____ Provided records

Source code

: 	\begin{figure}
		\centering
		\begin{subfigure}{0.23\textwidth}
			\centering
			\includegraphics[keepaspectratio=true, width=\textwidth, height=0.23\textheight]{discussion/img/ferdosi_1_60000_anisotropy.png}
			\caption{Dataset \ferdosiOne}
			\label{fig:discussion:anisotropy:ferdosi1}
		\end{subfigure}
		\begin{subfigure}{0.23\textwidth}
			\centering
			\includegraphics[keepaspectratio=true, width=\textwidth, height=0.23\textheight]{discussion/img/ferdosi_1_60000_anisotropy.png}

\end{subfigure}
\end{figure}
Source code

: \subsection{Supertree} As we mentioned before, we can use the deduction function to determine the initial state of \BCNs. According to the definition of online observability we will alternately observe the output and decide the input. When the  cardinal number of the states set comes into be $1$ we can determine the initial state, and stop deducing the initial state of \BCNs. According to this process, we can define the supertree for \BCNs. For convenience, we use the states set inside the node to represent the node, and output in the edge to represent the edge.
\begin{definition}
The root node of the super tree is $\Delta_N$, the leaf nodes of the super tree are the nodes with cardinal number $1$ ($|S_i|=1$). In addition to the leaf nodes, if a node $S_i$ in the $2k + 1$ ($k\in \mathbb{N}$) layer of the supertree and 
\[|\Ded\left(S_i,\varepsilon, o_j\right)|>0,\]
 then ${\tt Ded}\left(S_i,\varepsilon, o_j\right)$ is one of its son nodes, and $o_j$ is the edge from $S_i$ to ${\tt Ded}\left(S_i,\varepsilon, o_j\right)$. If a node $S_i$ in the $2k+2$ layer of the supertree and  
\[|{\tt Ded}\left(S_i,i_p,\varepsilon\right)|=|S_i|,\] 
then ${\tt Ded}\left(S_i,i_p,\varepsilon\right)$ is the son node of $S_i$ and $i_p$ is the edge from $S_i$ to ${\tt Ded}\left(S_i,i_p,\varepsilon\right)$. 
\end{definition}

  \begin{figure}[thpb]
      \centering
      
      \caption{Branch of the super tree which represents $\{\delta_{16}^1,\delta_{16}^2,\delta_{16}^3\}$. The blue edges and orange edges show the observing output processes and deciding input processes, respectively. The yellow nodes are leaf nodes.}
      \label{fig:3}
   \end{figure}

________

## Problem details:
Your answer should consist of the lines of the listing that contain "then", copied as they stand.

## Written response:
 then ${\tt Ded}\left(S_i,\varepsilon, o_j\right)$ is one of its son nodes, and $o_j$ is the edge from $S_i$ to ${\tt Ded}\left(S_i,\varepsilon, o_j\right)$. If a node $S_i$ in the $2k+2$ layer of the supertree and  
then ${\tt Ded}\left(S_i,i_p,\varepsilon\right)$ is the son node of $S_i$ and $i_p$ is the edge from $S_i$ to ${\tt Ded}\left(S_i,i_p,\varepsilon\right)$. 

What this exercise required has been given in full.